## Description of the task
Retype the data exactly, leaving nothing out.
□ □ □
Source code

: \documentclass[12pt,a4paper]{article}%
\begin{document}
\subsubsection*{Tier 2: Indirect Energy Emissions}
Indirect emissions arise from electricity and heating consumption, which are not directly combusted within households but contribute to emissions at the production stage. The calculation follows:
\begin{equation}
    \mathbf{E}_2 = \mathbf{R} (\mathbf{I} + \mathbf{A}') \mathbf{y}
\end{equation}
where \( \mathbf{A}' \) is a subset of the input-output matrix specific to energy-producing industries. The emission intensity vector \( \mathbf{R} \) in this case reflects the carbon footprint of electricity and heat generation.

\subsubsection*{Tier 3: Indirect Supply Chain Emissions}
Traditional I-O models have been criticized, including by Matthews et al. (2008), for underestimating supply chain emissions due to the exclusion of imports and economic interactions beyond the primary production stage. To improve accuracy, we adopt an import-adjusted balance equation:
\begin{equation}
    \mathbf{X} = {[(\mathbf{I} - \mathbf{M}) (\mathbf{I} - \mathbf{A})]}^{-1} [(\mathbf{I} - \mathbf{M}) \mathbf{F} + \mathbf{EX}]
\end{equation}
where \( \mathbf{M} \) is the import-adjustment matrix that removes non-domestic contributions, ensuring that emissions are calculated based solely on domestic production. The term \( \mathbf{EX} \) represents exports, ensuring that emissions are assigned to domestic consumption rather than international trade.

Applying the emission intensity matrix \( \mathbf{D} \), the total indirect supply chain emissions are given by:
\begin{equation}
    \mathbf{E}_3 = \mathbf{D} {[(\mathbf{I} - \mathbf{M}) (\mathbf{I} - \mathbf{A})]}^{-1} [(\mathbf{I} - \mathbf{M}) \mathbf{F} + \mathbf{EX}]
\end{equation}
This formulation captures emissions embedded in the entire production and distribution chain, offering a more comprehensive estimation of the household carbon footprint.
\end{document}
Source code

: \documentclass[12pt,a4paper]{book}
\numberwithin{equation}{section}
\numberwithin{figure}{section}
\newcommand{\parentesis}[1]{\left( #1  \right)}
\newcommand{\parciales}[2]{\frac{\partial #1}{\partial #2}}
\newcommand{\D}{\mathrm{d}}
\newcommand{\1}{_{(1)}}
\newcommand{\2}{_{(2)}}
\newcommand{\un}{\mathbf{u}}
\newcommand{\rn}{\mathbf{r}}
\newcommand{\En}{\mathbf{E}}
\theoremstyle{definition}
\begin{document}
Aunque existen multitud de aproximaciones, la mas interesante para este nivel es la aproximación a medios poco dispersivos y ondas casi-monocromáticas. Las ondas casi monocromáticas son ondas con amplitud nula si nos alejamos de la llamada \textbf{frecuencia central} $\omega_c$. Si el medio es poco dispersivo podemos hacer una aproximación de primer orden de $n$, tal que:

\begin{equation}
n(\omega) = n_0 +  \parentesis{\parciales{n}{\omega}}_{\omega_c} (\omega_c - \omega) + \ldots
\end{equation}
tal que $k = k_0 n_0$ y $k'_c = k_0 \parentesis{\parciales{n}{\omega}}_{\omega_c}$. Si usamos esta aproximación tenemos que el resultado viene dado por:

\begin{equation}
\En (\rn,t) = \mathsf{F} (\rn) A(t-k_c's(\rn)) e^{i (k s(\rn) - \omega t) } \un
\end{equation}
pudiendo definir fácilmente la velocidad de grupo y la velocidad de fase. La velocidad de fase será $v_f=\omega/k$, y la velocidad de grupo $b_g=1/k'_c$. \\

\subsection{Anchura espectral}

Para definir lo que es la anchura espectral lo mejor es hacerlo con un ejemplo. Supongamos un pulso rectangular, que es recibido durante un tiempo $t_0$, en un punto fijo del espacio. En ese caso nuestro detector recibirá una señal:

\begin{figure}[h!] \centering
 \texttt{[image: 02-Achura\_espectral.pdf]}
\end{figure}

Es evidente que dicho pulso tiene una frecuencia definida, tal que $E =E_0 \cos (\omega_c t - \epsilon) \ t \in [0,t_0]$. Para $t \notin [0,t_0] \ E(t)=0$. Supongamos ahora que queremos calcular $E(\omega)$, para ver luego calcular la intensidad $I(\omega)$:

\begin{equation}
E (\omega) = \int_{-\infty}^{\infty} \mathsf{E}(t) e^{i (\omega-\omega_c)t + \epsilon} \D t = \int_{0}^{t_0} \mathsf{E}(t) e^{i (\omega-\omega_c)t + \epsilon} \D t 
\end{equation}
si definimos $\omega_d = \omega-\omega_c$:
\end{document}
□ □ □
## Output
Source code

: \documentclass[12pt,a4paper]{article}%
\begin{document}
\subsubsection*{Tier 2: Indirect Energy Emissions}
Indirect emissions arise from electricity and heating consumption, which are not directly combusted within households but contribute to emissions at the production stage. The calculation follows:
\begin{equation}
    \mathbf{E}_2 = \mathbf{R} (\mathbf{I} + \mathbf{A}') \mathbf{y}
\end{equation}
where \( \mathbf{A}' \) is a subset of the input-output matrix specific to energy-producing industries. The emission intensity vector \( \mathbf{R} \) in this case reflects the carbon footprint of electricity and heat generation.

\subsubsection*{Tier 3: Indirect Supply Chain Emissions}
Traditional I-O models have been criticized, including by Matthews et al. (2008), for underestimating supply chain emissions due to the exclusion of imports and economic interactions beyond the primary production stage. To improve accuracy, we adopt an import-adjusted balance equation:
\begin{equation}
    \mathbf{X} = {[(\mathbf{I} - \mathbf{M}) (\mathbf{I} - \mathbf{A})]}^{-1} [(\mathbf{I} - \mathbf{M}) \mathbf{F} + \mathbf{EX}]
\end{equation}
where \( \mathbf{M} \) is the import-adjustment matrix that removes non-domestic contributions, ensuring that emissions are calculated based solely on domestic production. The term \( \mathbf{EX} \) represents exports, ensuring that emissions are assigned to domestic consumption rather than international trade.

Applying the emission intensity matrix \( \mathbf{D} \), the total indirect supply chain emissions are given by:
\begin{equation}
    \mathbf{E}_3 = \mathbf{D} {[(\mathbf{I} - \mathbf{M}) (\mathbf{I} - \mathbf{A})]}^{-1} [(\mathbf{I} - \mathbf{M}) \mathbf{F} + \mathbf{EX}]
\end{equation}
This formulation captures emissions embedded in the entire production and distribution chain, offering a more comprehensive estimation of the household carbon footprint.
\end{document}
Source code

: \documentclass[12pt,a4paper]{book}
\numberwithin{equation}{section}
\numberwithin{figure}{section}
\newcommand{\parentesis}[1]{\left( #1  \right)}
\newcommand{\parciales}[2]{\frac{\partial #1}{\partial #2}}
\newcommand{\D}{\mathrm{d}}
\newcommand{\1}{_{(1)}}
\newcommand{\2}{_{(2)}}
\newcommand{\un}{\mathbf{u}}
\newcommand{\rn}{\mathbf{r}}
\newcommand{\En}{\mathbf{E}}
\theoremstyle{definition}
\begin{document}
Aunque existen multitud de aproximaciones, la mas interesante para este nivel es la aproximación a medios poco dispersivos y ondas casi-monocromáticas. Las ondas casi monocromáticas son ondas con amplitud nula si nos alejamos de la llamada \textbf{frecuencia central} $\omega_c$. Si el medio es poco dispersivo podemos hacer una aproximación de primer orden de $n$, tal que:

\begin{equation}
n(\omega) = n_0 +  \parentesis{\parciales{n}{\omega}}_{\omega_c} (\omega_c - \omega) + \ldots
\end{equation}
tal que $k = k_0 n_0$ y $k'_c = k_0 \parentesis{\parciales{n}{\omega}}_{\omega_c}$. Si usamos esta aproximación tenemos que el resultado viene dado por:

\begin{equation}
\En (\rn,t) = \mathsf{F} (\rn) A(t-k_c's(\rn)) e^{i (k s(\rn) - \omega t) } \un
\end{equation}
pudiendo definir fácilmente la velocidad de grupo y la velocidad de fase. La velocidad de fase será $v_f=\omega/k$, y la velocidad de grupo $b_g=1/k'_c$. \\

\subsection{Anchura espectral}

Para definir lo que es la anchura espectral lo mejor es hacerlo con un ejemplo. Supongamos un pulso rectangular, que es recibido durante un tiempo $t_0$, en un punto fijo del espacio. En ese caso nuestro detector recibirá una señal:

\begin{figure}[h!] \centering
 \texttt{[image: 02-Achura\_espectral.pdf]}
\end{figure}

Es evidente que dicho pulso tiene una frecuencia definida, tal que $E =E_0 \cos (\omega_c t - \epsilon) \ t \in [0,t_0]$. Para $t \notin [0,t_0] \ E(t)=0$. Supongamos ahora que queremos calcular $E(\omega)$, para ver luego calcular la intensidad $I(\omega)$:

\begin{equation}
E (\omega) = \int_{-\infty}^{\infty} \mathsf{E}(t) e^{i (\omega-\omega_c)t + \epsilon} \D t = \int_{0}^{t_0} \mathsf{E}(t) e^{i (\omega-\omega_c)t + \epsilon} \D t 
\end{equation}
si definimos $\omega_d = \omega-\omega_c$:
\end{document}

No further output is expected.